Yet again, the state wants to impose more time-consuming and expensive legal processes upon both employers and unions.
The recently introduced Employment Relations Amendment Bill makes inroads into collective bargaining reminiscent of the pre-1987 arbitration system. There are two further areas where the bill will open up union/employer relations to third party capture.
Firstly, the Employment Relations Authority moves to the centre of collective bargaining, getting further powers to interfere with free collective bargaining and industrial action.
Secondly, the 63 amendments to the Employment Relations Act 2000 propose extensive alterations to current law.
This appears to be an unnecessarily elaborate make-work scheme
for employment lawyers to open up and increase their involvement
and influence in restricting collective bargaining.

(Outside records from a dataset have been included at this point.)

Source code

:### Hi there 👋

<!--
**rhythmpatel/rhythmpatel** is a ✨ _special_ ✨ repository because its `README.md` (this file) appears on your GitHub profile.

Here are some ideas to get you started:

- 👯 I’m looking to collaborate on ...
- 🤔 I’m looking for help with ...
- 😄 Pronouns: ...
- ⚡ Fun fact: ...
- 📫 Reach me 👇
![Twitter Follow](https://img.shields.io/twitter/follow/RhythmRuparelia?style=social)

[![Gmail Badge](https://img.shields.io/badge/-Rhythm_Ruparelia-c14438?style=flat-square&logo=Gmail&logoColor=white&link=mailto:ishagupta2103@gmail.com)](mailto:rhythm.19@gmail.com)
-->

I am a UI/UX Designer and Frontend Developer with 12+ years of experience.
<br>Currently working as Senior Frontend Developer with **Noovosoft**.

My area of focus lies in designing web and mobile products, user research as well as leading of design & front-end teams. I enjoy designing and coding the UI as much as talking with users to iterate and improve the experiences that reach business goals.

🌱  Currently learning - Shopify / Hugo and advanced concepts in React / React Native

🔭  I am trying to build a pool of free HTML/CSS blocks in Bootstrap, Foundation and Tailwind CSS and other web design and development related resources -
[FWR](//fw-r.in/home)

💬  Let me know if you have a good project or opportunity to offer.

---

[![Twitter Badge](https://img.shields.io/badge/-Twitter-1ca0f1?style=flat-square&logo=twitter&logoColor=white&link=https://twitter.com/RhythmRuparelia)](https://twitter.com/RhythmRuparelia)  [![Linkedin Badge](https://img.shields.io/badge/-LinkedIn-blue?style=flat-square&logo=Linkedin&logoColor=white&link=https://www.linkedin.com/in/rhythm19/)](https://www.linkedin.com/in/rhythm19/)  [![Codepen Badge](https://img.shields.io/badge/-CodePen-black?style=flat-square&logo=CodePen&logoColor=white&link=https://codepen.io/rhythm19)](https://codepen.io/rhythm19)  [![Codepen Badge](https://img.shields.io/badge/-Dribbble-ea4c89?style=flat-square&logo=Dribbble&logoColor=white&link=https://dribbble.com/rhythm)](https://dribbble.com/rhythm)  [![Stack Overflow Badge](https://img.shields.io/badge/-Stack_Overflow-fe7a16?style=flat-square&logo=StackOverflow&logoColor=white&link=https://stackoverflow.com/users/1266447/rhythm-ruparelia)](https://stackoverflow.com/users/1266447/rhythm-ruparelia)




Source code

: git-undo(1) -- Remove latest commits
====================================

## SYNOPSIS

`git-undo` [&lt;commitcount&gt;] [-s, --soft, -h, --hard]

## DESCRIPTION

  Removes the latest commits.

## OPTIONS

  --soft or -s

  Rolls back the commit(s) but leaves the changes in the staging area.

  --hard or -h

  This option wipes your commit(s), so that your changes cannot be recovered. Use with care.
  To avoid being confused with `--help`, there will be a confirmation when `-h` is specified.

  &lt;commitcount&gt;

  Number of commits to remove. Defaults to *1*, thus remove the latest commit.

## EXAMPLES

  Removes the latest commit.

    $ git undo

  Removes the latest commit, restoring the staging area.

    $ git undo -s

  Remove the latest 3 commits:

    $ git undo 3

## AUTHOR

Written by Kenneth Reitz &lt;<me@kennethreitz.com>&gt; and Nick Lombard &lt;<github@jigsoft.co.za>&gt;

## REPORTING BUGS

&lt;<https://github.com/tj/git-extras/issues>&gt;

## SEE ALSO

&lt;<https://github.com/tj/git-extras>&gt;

The most significant changes for workers in unions involve partial pay deductions for partial strikes and the requirement for advanced written notice of the intention to strike or lockout and withdrawal of such notices in writing.
The partial pay deductions for partial strikes change is most
likely to provide work for employment lawyers, some of whom were at
the forefront of the call for these changes.
The process requires expensive legal proceedings in the Employment Relations Authority if unions are to challenge any deductions made by employers who choose to exercise new rights to deduct from wages. There are no rights for individual union members to recover partial pay deductions.
The right to deduct will also give employers a tactical weapon in collective bargaining. It is intended to have a chilling effect on union members' willingness to take industrial action. Because union membership and collective bargaining is now concentrated primarily in the public sector cases are likely to involve well- funded public sector employers trying out the new restrictions.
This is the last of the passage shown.